> WORK TASK: Every line below that holds the word "对于很多系统管理员来说安装" counts once; please tally them and give only the total.

> THE RECORDS:
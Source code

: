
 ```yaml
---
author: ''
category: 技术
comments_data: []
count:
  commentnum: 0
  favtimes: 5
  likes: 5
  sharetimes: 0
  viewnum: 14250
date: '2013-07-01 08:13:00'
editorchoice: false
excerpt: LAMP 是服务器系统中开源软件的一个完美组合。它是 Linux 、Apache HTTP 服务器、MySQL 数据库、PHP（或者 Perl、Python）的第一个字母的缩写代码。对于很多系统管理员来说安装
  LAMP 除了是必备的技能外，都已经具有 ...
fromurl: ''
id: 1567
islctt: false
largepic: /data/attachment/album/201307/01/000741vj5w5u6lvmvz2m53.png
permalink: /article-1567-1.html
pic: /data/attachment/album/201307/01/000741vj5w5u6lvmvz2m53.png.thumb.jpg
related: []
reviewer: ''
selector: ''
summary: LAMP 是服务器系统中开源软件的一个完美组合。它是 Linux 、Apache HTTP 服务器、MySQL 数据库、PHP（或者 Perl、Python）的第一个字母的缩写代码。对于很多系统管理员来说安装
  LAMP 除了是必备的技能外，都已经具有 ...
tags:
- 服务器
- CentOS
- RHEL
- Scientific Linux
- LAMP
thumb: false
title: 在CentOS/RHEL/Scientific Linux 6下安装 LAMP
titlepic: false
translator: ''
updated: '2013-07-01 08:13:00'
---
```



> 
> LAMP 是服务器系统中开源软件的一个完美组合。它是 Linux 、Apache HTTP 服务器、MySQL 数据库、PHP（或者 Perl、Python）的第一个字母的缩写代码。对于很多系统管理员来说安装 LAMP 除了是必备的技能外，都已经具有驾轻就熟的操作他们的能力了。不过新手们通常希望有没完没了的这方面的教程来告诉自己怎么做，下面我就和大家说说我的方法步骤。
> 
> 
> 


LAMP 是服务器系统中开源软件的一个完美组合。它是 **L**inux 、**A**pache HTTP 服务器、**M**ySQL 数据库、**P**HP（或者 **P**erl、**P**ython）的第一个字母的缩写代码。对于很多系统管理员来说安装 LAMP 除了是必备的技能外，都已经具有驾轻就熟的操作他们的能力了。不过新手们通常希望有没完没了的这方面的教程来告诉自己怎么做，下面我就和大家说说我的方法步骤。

> TASK RESPONSE: 4